HIPOXIA

Sus aplicaciones actuales son 3 fundamentalmente:

  1. DEPORTE DE ÉLITE
  2. PREPARACIÓN FISICA O FITNESS
  3. SALUD Y CALIDAD DE VIDA

En esencia, consiste en aspirar cíclica y alternativamente aire con baja concentración de oxigeno, simulando con ello una altitud determinada (desde los 0 metros o nivel del mar hasta los 6800 metros de altitud), con aire presente en la habitación donde se aplica el entrenamiento, que está con una concentración normal de oxigeno. Las sesiones duran como promedio 60’, y se somete al organismo a 6-10 ciclos de hipoxia en cada sesión de entrenamiento. Cada sesión está controlada por medio de un pulsioxímetro, que registra dos datos claves para individualizar la respuesta adaptativa de cada cliente: la frecuencia cardíaca y la saturación de oxigeno en sangre.

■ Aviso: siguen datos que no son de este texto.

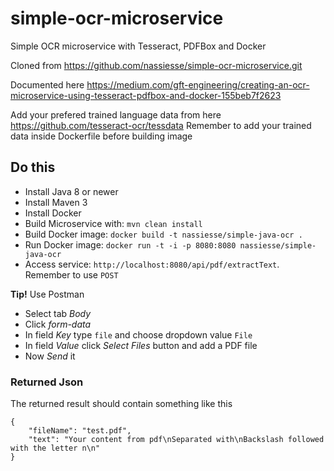 # simple-ocr-microservice
Simple OCR microservice with Tesseract, PDFBox and Docker

Cloned from https://github.com/nassiesse/simple-ocr-microservice.git

Documented here https://medium.com/gft-engineering/creating-an-ocr-microservice-using-tesseract-pdfbox-and-docker-155beb7f2623

Add your prefered trained language data from here https://github.com/tesseract-ocr/tessdata 
Remember to add your trained data inside Dockerfile before building image

## Do this

* Install Java 8 or newer
* Install Maven 3
* Install Docker
* Build Microservice with: `mvn clean install`
* Build Docker image: `docker build -t nassiesse/simple-java-ocr .`
* Run Docker image: `docker run -t -i -p 8080:8080 nassiesse/simple-java-ocr`
* Access service: `http://localhost:8080/api/pdf/extractText`. Remember to use `POST`

**Tip!** Use Postman
* Select tab _Body_ 
* Click _form-data_
* In field _Key_ type `file` and choose dropdown value `File` 
* In field _Value_ click _Select Files_ button and add a PDF file 
* Now _Send_ it

### Returned Json
The returned result should contain something like this
```
{
    "fileName": "test.pdf",
    "text": "Your content from pdf\nSeparated with\nBackslash followed with the letter n\n"
}
```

CÓMO SE ENTRENA EN HIPOXIA

Un protocolo en hipoxia intermitente debe estar adaptado a las necesidades y particularidades de cada usuario. Una vez realizadas estas pruebas, el protocolo consiste en un mínimo de 12 sesiones y un máximo de 25, donde se comienza a baja altitud (normalmente 2000-2500 metros) y se cierra a altitudes mayores (máximo 6800 metros). Tras la aplicación del protocolo, donde hemos sometido a cada persona que lo disfrute a unos 100-120 ciclos de exposición cada vez más exigentes, las sensaciones de forma física, salud, y adaptación a cualquier esfuerzo son extraordinarias.

Los beneficios más destacados son:

  • Mejora en la captación, transporte y difusión de oxígeno a través de la optimización funcional del sistema cardio-pulmonar y circulatorio.
  • Mejora de la irrigación sanguínea periférica, creando nuevos capilares, mejorando la acción de la mioglobina y creando una hemoglobina más eficiente en su función.
  • Mejora del sistema pulmonar, reduciendo las resistencias aéreas al flujo de aire.
  • Mejora del sistema inmunológico, incrementándose los sistemas endógenos antioxidantes del organismo. Con ello, la respuesta ante las infecciones, junto a la potente acción antioxidante, está mejorada.
  • Mejora de la tolerancia ante cualquier estrés y esfuerzo físico, es decir, se percibe mucho menor fatiga durante el día.
  • Mejora espectacular de la capacidad de recuperación.
  • Mejora del estado de ánimo y de la sensación de condición física.

Como se ve, son beneficios muy asociados a cualquier práctica deportiva aeróbica, que es en definitiva lo que produce un entrenamiento en hipoxia intermitente, con el lujo de estar en un cómodo sillón, relajado, escuchando música y leyendo el periódico. Son beneficios ampliamente contrastados en cada vez más estudios relacionados con la altitud. Por vez primera, los runners podemos retornar a nuestro nivel de rendimiento que teníamos 10 años atrás, recuperar esas sensaciones de entrenamiento que progresivamente vamos perdiendo con la edad y el envejecimiento.

APLICACIONES MÁS IMPORTANTES DEL ENTRENAMIENTO EN HIPOXIA:

  • Mejora del rendimiento en deportes de resistencia.
  • Mejora de la adaptación a la altitud (alpinismo).
  • Mejora del rendimiento en deportes anaeróbicos (buceo, atletismo medio fondo, ciclismo pista e.t.c).
  • Mejora de la condición física en deportes de equipo (fútbol, baloncesto, balonmano, hockey e.t.c).
  • Mantenimiento de la condición física ante lesiones deportivas.
  • Mejora de la tolerancia a la fatiga y mejora de la recuperación.
  • Aumento de la capacidad para soportar grandes cargas de entrenamiento.
  • Mejora de la calidad de sueño.
  • Mejora de la salud y percepción de la salud y calidad de vida.
  • Mejora de la salud y calidad de vida en adultos y en tercera edad.